My “road” is the Burke Gilman pedestrian and bicycle trail which extends from Ballard in Seattle to Redmond, WA. When not riding the bus on Sand point Way, I ride it to volunteer on the student Farm, shopping, visit friends along the way, attend classes and meetings at the University of Washington. Up north on Lake Washington near where I live, I walk on a shaded part of the trail often. Today I saw:
1. A stick fence woven from fallen branches, to the other side a patch of pretty bluebells.
2. Mounted on one of the branches that make up the fence was a small garden gnome. Lucky I stopped to appreciate the bluebells, otherwise I wouldn’t have noticed it’s eccentric placement. You just have to stop and wait until these small details separate themselves from the visual clutter all around you.
3. Lower than the walking surface of the trail, clear water was flowing out of a concrete pipe. Because of a field trip I made years ago, I know this is the water of Thornton Creek. The creek flows from a small pond near the I-5 Freeway and on the “other” side of a classic American Shopping Mall. There have been efforts over the years to daylight the creek in as many neighborhoods as possible. Where I am walking today, the creek is re-emerging from beneath a sloping hillside. The water follows a course from here to Matthews Beach and Lake Washington.

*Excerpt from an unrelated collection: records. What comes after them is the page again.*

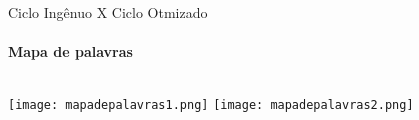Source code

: \begin{frame}[t]{Ciclo Ingênuo X Ciclo Otmizado}
    \transboxout[duration=0.5]
    \framesubtitle{Mapa de palavras}
    
    \begin{columns}
        \newline  
            \texttt{[image: mapadepalavras1.png]}
        \newline  
         \texttt{[image: mapadepalavras2.png]}
    \end{columns}
    
\end{frame}
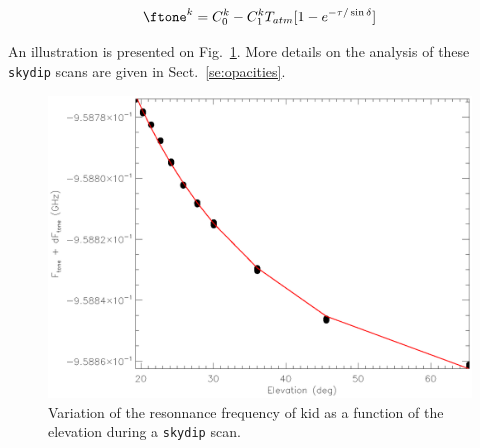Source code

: \begin{equation}
\ftone^k  = C_0^k - C_1^k T_{atm}[1-e^{-\tau/\sin\delta}]
\label{eq:skydip_1}
\end{equation}

An illustration is presented on Fig.~\ref{fig:ftone_vs_elev}. More details on
the analysis of these {\tt skydip} scans are given in Sect.~\ref{se:opacities}.

\begin{figure}[ht!]
\begin{center}
  \includegraphics[clip, angle=0, scale=0.75]{Figures/skydip_report.eps}
\caption[skydip]{Variation of the resonnance frequency of kid as a function of
  the elevation during a {\tt skydip} scan.}
\label{fig:ftone_vs_elev}
\end{center}
\end{figure}

\subsection{\bms}
\label{se:beammaps}

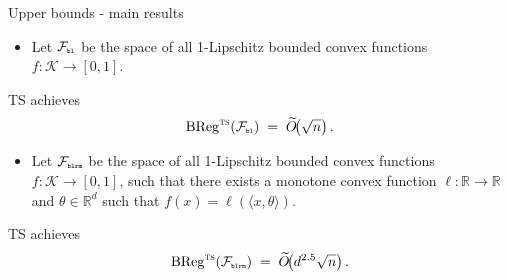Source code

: \documentclass{beamer}
\newcommand{\BReg}{\operatorname{BReg}}
\newcommand{\R}{\mathbb{R}}
\newcommand{\cK}{\mathcal{K}}
\newcommand{\cF}{\mathcal{F}}
\newcommand{\ts}{{\textsc{ts}}}
\newcommand{\pr}{\text{\tiny\texttt{r}}}
\newcommand{\pb}{\text{\tiny\texttt{b}}}
\newcommand{\pl}{\text{\tiny\texttt{l}}}
\renewcommand{\pm}{\text{\tiny\texttt{m}}}
\begin{document}
\begin{frame}{Upper bounds - main results}
    \begin{itemize}
        \item Let $\cF_{\pb\pl}$ be the space of all 1-Lipschitz bounded convex functions $f:\cK \to [0,1]$.
    \end{itemize}
    \smallskip
    \begin{tcolorbox}[title=Theorem 1 -- 1-D convex functions,colback=blue!5!white,colframe=blue!50!black]
        TS achieves
        \[
            \BReg^{\ts}(\cF_{\pb\pl})\;=\; \widetilde{O}\!\bigl(\sqrt{n}\bigr)\,.
        \]
    \end{tcolorbox}
    \smallskip
    \begin{itemize}
        \item Let $\cF_{\pb\pl\pr\pm}$ be the space of all 1-Lipschitz bounded convex functions $f:\cK \to [0,1]$,
              such that there exists a monotone convex function $\ell:\R\to\R$ and $\theta \in \R^d$ such that $f(x) = \ell(\langle x, \theta\rangle)$.
    \end{itemize}
    \begin{tcolorbox}[title=Theorem 2 -- d-D convex ridge functions,colback=blue!5!white,colframe=blue!50!black]
        TS achieves
        \[
            \BReg^{\ts}(\cF_{\pb\pl\pr\pm})\;=\; \widetilde{O}\!\bigl(d^{2.5}\sqrt{n}\bigr)\,.
        \]
    \end{tcolorbox}
\end{frame}

\end{document}
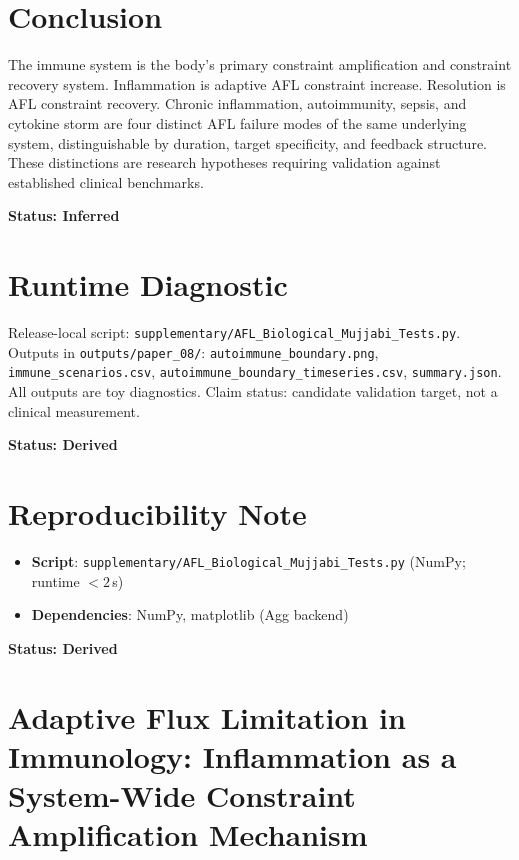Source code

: \documentclass[12pt,a4paper]{article}
\begin{document}
\section{Conclusion}

The immune system is the body's primary constraint amplification and constraint recovery system. Inflammation is adaptive AFL constraint increase. Resolution is AFL constraint recovery. Chronic inflammation, autoimmunity, sepsis, and cytokine storm are four distinct AFL failure modes of the same underlying system, distinguishable by duration, target specificity, and feedback structure. These distinctions are research hypotheses requiring validation against established clinical benchmarks.

\textbf{Status: Inferred}

\section{Runtime Diagnostic}

Release-local script: \texttt{supplementary/AFL\_Biological\_Mujjabi\_Tests.py}. Outputs in \texttt{outputs/paper\_08/}: \texttt{autoimmune\_boundary.png}, \texttt{immune\_scenarios.csv}, \texttt{autoimmune\_boundary\_timeseries.csv}, \texttt{summary.json}. All outputs are toy diagnostics. Claim status: candidate validation target, not a clinical measurement.

\textbf{Status: Derived}

\section{Reproducibility Note}
\begin{itemize}
    \item \textbf{Script}: \texttt{supplementary/AFL\_Biological\_Mujjabi\_Tests.py} (NumPy; runtime $< 2$\,s)
    \item \textbf{Dependencies}: NumPy, matplotlib (Agg backend)
\end{itemize}
\textbf{Status: Derived}
\clearpage
\section*{Adaptive Flux Limitation in Immunology: Inflammation as a System-Wide Constraint Amplification Mechanism}




\end{document}
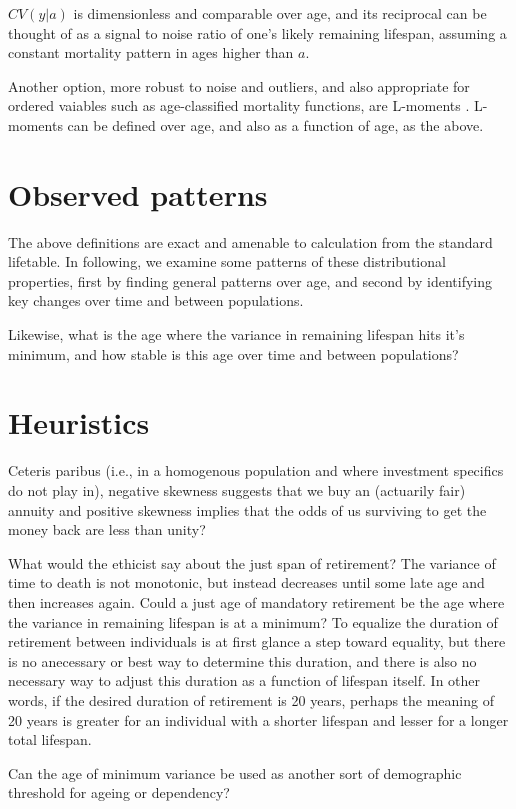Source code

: \documentclass{article}
\begin{document}
\noindent $CV(y|a)$ is dimensionless and comparable over age, and its reciprocal
can be thought of as a signal to noise ratio of one's likely remaining lifespan,
assuming a constant mortality pattern in ages higher than $a$.

Another option, more robust to noise and outliers, and also appropriate for
ordered vaiables such as age-classified mortality functions, are L-moments
\citep{hosking1990moments}. L-moments can be defined over age, and also as a
function of age, as the above.

\section{Observed patterns}
The above definitions are exact and amenable to calculation from the standard
lifetable. In following, we examine some patterns of these distributional
properties, first by finding general patterns over age, and second by
identifying key changes over time and between populations.

Likewise, what is the age where the variance in remaining lifespan hits it's
minimum, and how stable is this age over time and between populations?

\section{Heuristics}
Ceteris paribus (i.e., in a homogenous population and where investment
specifics do not play in), negative skewness suggests that we buy an (actuarily
fair) annuity and positive skewness implies that the odds of us surviving to get 
the money back are less than unity?

What would the ethicist say about the just span of retirement? The variance of
time to death is not monotonic, but instead decreases until some late age and
then increases again. Could a just age of mandatory retirement be the age where
the variance in remaining lifespan is at a minimum? To equalize the duration of
retirement between individuals is at first glance a step toward equality, but
there is no anecessary or best way to determine this duration, and there is also
no necessary way to adjust this duration as a function of lifespan itself. In
other words, if the desired duration of retirement is 20 years, perhaps the
meaning of 20 years is greater for an individual with a shorter lifespan and
lesser for a longer total lifespan.

Can the age of minimum variance be used as another sort of demographic threshold
for ageing or dependency?
\end{document}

4. On the corner where the trail crosses a street one of those “Drop Off and Pick Up Where You Are” rental bikes are poised on it’s kickstand just in case a trail user needs it. They are $1 for 30 minutes of riding. This simple one speed bike actually requires a lot of technology to use. To start riding I download a small software app to my smartphone. To unlock the bike, I point the software app (which uses the camera on your smartphone) at a QR code that identifies the bike. Then I mount the bike and ride. The company owning the bike tracks the bike’s location using GPS satellites. At the end of my ride you I physically move a lever to lock the the rear wheel of the bike again. After that, my bank account is debited! I just put the kickstand down where I am, and leave. There are bikes to be found all over the place!